┌─ Task inputs

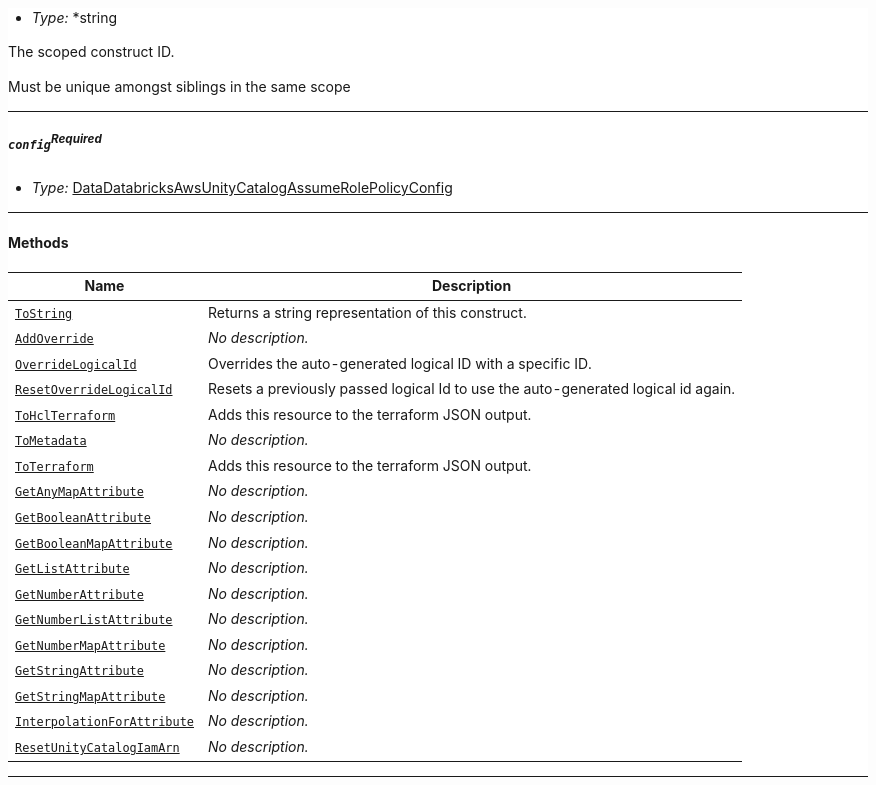 - *Type:* *string

The scoped construct ID.

Must be unique amongst siblings in the same scope

---

##### `config`<sup>Required</sup> <a name="config" id="@cdktf/provider-databricks.dataDatabricksAwsUnityCatalogAssumeRolePolicy.DataDatabricksAwsUnityCatalogAssumeRolePolicy.Initializer.parameter.config"></a>

- *Type:* <a href="#@cdktf/provider-databricks.dataDatabricksAwsUnityCatalogAssumeRolePolicy.DataDatabricksAwsUnityCatalogAssumeRolePolicyConfig">DataDatabricksAwsUnityCatalogAssumeRolePolicyConfig</a>

---

#### Methods <a name="Methods" id="Methods"></a>

| **Name** | **Description** |
| --- | --- |
| <code><a href="#@cdktf/provider-databricks.dataDatabricksAwsUnityCatalogAssumeRolePolicy.DataDatabricksAwsUnityCatalogAssumeRolePolicy.toString">ToString</a></code> | Returns a string representation of this construct. |
| <code><a href="#@cdktf/provider-databricks.dataDatabricksAwsUnityCatalogAssumeRolePolicy.DataDatabricksAwsUnityCatalogAssumeRolePolicy.addOverride">AddOverride</a></code> | *No description.* |
| <code><a href="#@cdktf/provider-databricks.dataDatabricksAwsUnityCatalogAssumeRolePolicy.DataDatabricksAwsUnityCatalogAssumeRolePolicy.overrideLogicalId">OverrideLogicalId</a></code> | Overrides the auto-generated logical ID with a specific ID. |
| <code><a href="#@cdktf/provider-databricks.dataDatabricksAwsUnityCatalogAssumeRolePolicy.DataDatabricksAwsUnityCatalogAssumeRolePolicy.resetOverrideLogicalId">ResetOverrideLogicalId</a></code> | Resets a previously passed logical Id to use the auto-generated logical id again. |
| <code><a href="#@cdktf/provider-databricks.dataDatabricksAwsUnityCatalogAssumeRolePolicy.DataDatabricksAwsUnityCatalogAssumeRolePolicy.toHclTerraform">ToHclTerraform</a></code> | Adds this resource to the terraform JSON output. |
| <code><a href="#@cdktf/provider-databricks.dataDatabricksAwsUnityCatalogAssumeRolePolicy.DataDatabricksAwsUnityCatalogAssumeRolePolicy.toMetadata">ToMetadata</a></code> | *No description.* |
| <code><a href="#@cdktf/provider-databricks.dataDatabricksAwsUnityCatalogAssumeRolePolicy.DataDatabricksAwsUnityCatalogAssumeRolePolicy.toTerraform">ToTerraform</a></code> | Adds this resource to the terraform JSON output. |
| <code><a href="#@cdktf/provider-databricks.dataDatabricksAwsUnityCatalogAssumeRolePolicy.DataDatabricksAwsUnityCatalogAssumeRolePolicy.getAnyMapAttribute">GetAnyMapAttribute</a></code> | *No description.* |
| <code><a href="#@cdktf/provider-databricks.dataDatabricksAwsUnityCatalogAssumeRolePolicy.DataDatabricksAwsUnityCatalogAssumeRolePolicy.getBooleanAttribute">GetBooleanAttribute</a></code> | *No description.* |
| <code><a href="#@cdktf/provider-databricks.dataDatabricksAwsUnityCatalogAssumeRolePolicy.DataDatabricksAwsUnityCatalogAssumeRolePolicy.getBooleanMapAttribute">GetBooleanMapAttribute</a></code> | *No description.* |
| <code><a href="#@cdktf/provider-databricks.dataDatabricksAwsUnityCatalogAssumeRolePolicy.DataDatabricksAwsUnityCatalogAssumeRolePolicy.getListAttribute">GetListAttribute</a></code> | *No description.* |
| <code><a href="#@cdktf/provider-databricks.dataDatabricksAwsUnityCatalogAssumeRolePolicy.DataDatabricksAwsUnityCatalogAssumeRolePolicy.getNumberAttribute">GetNumberAttribute</a></code> | *No description.* |
| <code><a href="#@cdktf/provider-databricks.dataDatabricksAwsUnityCatalogAssumeRolePolicy.DataDatabricksAwsUnityCatalogAssumeRolePolicy.getNumberListAttribute">GetNumberListAttribute</a></code> | *No description.* |
| <code><a href="#@cdktf/provider-databricks.dataDatabricksAwsUnityCatalogAssumeRolePolicy.DataDatabricksAwsUnityCatalogAssumeRolePolicy.getNumberMapAttribute">GetNumberMapAttribute</a></code> | *No description.* |
| <code><a href="#@cdktf/provider-databricks.dataDatabricksAwsUnityCatalogAssumeRolePolicy.DataDatabricksAwsUnityCatalogAssumeRolePolicy.getStringAttribute">GetStringAttribute</a></code> | *No description.* |
| <code><a href="#@cdktf/provider-databricks.dataDatabricksAwsUnityCatalogAssumeRolePolicy.DataDatabricksAwsUnityCatalogAssumeRolePolicy.getStringMapAttribute">GetStringMapAttribute</a></code> | *No description.* |
| <code><a href="#@cdktf/provider-databricks.dataDatabricksAwsUnityCatalogAssumeRolePolicy.DataDatabricksAwsUnityCatalogAssumeRolePolicy.interpolationForAttribute">InterpolationForAttribute</a></code> | *No description.* |
| <code><a href="#@cdktf/provider-databricks.dataDatabricksAwsUnityCatalogAssumeRolePolicy.DataDatabricksAwsUnityCatalogAssumeRolePolicy.resetUnityCatalogIamArn">ResetUnityCatalogIamArn</a></code> | *No description.* |

---
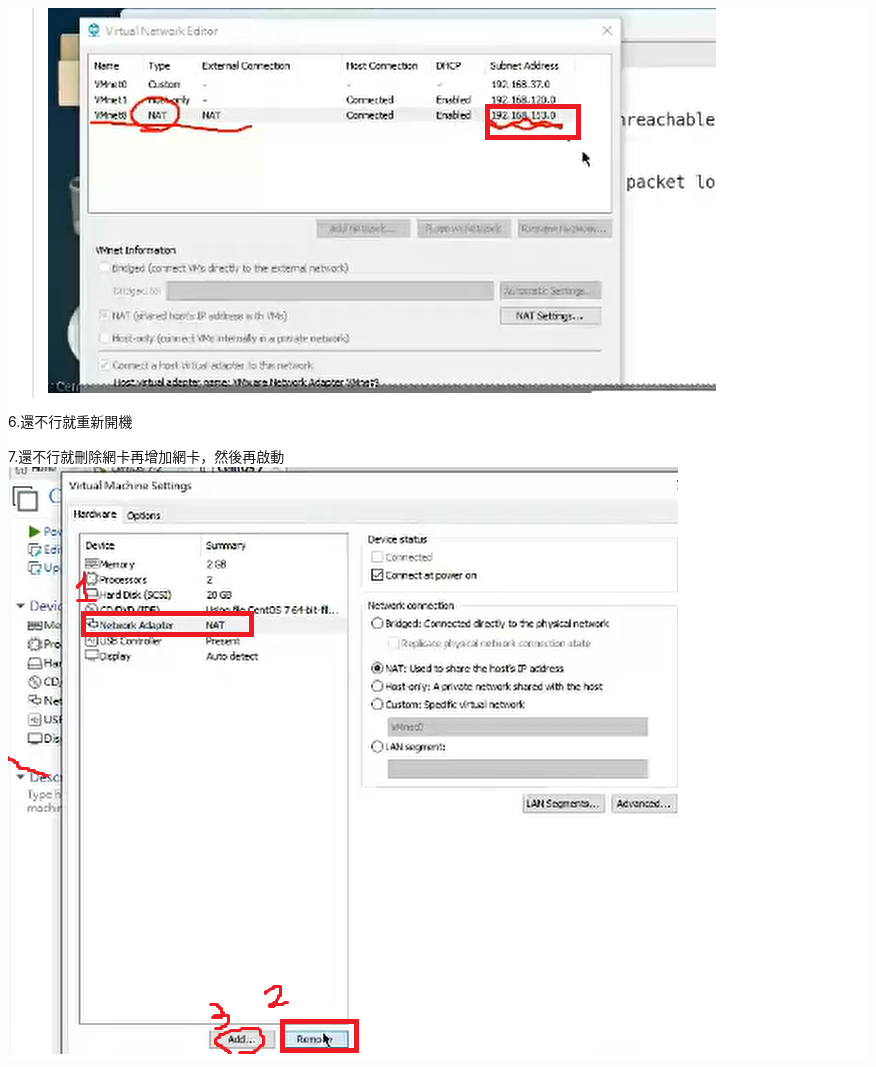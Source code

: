 >![](./linux_test_picture/virtual_network_editor_check2.png)

6.還不行就重新開機

7.還不行就刪除網卡再增加網卡，然後再啟動
![](./linux_test_picture/delete_NAT.png)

└─

▶ Task to carry out
Restate the records above in full, word for word. Keep pictures out.

▶ Your solution
 - *Type:* *string

The scoped construct ID.

Must be unique amongst siblings in the same scope

---

##### `config`<sup>Required</sup> <a name="config" id="@cdktf/provider-databricks.dataDatabricksAwsUnityCatalogAssumeRolePolicy.DataDatabricksAwsUnityCatalogAssumeRolePolicy.Initializer.parameter.config"></a>

- *Type:* <a href="#@cdktf/provider-databricks.dataDatabricksAwsUnityCatalogAssumeRolePolicy.DataDatabricksAwsUnityCatalogAssumeRolePolicyConfig">DataDatabricksAwsUnityCatalogAssumeRolePolicyConfig</a>

---

#### Methods <a name="Methods" id="Methods"></a>

| **Name** | **Description** |
| --- | --- |
| <code><a href="#@cdktf/provider-databricks.dataDatabricksAwsUnityCatalogAssumeRolePolicy.DataDatabricksAwsUnityCatalogAssumeRolePolicy.toString">ToString</a></code> | Returns a string representation of this construct. |
| <code><a href="#@cdktf/provider-databricks.dataDatabricksAwsUnityCatalogAssumeRolePolicy.DataDatabricksAwsUnityCatalogAssumeRolePolicy.addOverride">AddOverride</a></code> | *No description.* |
| <code><a href="#@cdktf/provider-databricks.dataDatabricksAwsUnityCatalogAssumeRolePolicy.DataDatabricksAwsUnityCatalogAssumeRolePolicy.overrideLogicalId">OverrideLogicalId</a></code> | Overrides the auto-generated logical ID with a specific ID. |
| <code><a href="#@cdktf/provider-databricks.dataDatabricksAwsUnityCatalogAssumeRolePolicy.DataDatabricksAwsUnityCatalogAssumeRolePolicy.resetOverrideLogicalId">ResetOverrideLogicalId</a></code> | Resets a previously passed logical Id to use the auto-generated logical id again. |
| <code><a href="#@cdktf/provider-databricks.dataDatabricksAwsUnityCatalogAssumeRolePolicy.DataDatabricksAwsUnityCatalogAssumeRolePolicy.toHclTerraform">ToHclTerraform</a></code> | Adds this resource to the terraform JSON output. |
| <code><a href="#@cdktf/provider-databricks.dataDatabricksAwsUnityCatalogAssumeRolePolicy.DataDatabricksAwsUnityCatalogAssumeRolePolicy.toMetadata">ToMetadata</a></code> | *No description.* |
| <code><a href="#@cdktf/provider-databricks.dataDatabricksAwsUnityCatalogAssumeRolePolicy.DataDatabricksAwsUnityCatalogAssumeRolePolicy.toTerraform">ToTerraform</a></code> | Adds this resource to the terraform JSON output. |
| <code><a href="#@cdktf/provider-databricks.dataDatabricksAwsUnityCatalogAssumeRolePolicy.DataDatabricksAwsUnityCatalogAssumeRolePolicy.getAnyMapAttribute">GetAnyMapAttribute</a></code> | *No description.* |
| <code><a href="#@cdktf/provider-databricks.dataDatabricksAwsUnityCatalogAssumeRolePolicy.DataDatabricksAwsUnityCatalogAssumeRolePolicy.getBooleanAttribute">GetBooleanAttribute</a></code> | *No description.* |
| <code><a href="#@cdktf/provider-databricks.dataDatabricksAwsUnityCatalogAssumeRolePolicy.DataDatabricksAwsUnityCatalogAssumeRolePolicy.getBooleanMapAttribute">GetBooleanMapAttribute</a></code> | *No description.* |
| <code><a href="#@cdktf/provider-databricks.dataDatabricksAwsUnityCatalogAssumeRolePolicy.DataDatabricksAwsUnityCatalogAssumeRolePolicy.getListAttribute">GetListAttribute</a></code> | *No description.* |
| <code><a href="#@cdktf/provider-databricks.dataDatabricksAwsUnityCatalogAssumeRolePolicy.DataDatabricksAwsUnityCatalogAssumeRolePolicy.getNumberAttribute">GetNumberAttribute</a></code> | *No description.* |
| <code><a href="#@cdktf/provider-databricks.dataDatabricksAwsUnityCatalogAssumeRolePolicy.DataDatabricksAwsUnityCatalogAssumeRolePolicy.getNumberListAttribute">GetNumberListAttribute</a></code> | *No description.* |
| <code><a href="#@cdktf/provider-databricks.dataDatabricksAwsUnityCatalogAssumeRolePolicy.DataDatabricksAwsUnityCatalogAssumeRolePolicy.getNumberMapAttribute">GetNumberMapAttribute</a></code> | *No description.* |
| <code><a href="#@cdktf/provider-databricks.dataDatabricksAwsUnityCatalogAssumeRolePolicy.DataDatabricksAwsUnityCatalogAssumeRolePolicy.getStringAttribute">GetStringAttribute</a></code> | *No description.* |
| <code><a href="#@cdktf/provider-databricks.dataDatabricksAwsUnityCatalogAssumeRolePolicy.DataDatabricksAwsUnityCatalogAssumeRolePolicy.getStringMapAttribute">GetStringMapAttribute</a></code> | *No description.* |
| <code><a href="#@cdktf/provider-databricks.dataDatabricksAwsUnityCatalogAssumeRolePolicy.DataDatabricksAwsUnityCatalogAssumeRolePolicy.interpolationForAttribute">InterpolationForAttribute</a></code> | *No description.* |
| <code><a href="#@cdktf/provider-databricks.dataDatabricksAwsUnityCatalogAssumeRolePolicy.DataDatabricksAwsUnityCatalogAssumeRolePolicy.resetUnityCatalogIamArn">ResetUnityCatalogIamArn</a></code> | *No description.* |

---
Source code

: >![](./linux_test_picture/virtual_network_editor_check2.png)

6.還不行就重新開機

7.還不行就刪除網卡再增加網卡，然後再啟動
![](./linux_test_picture/delete_NAT.png)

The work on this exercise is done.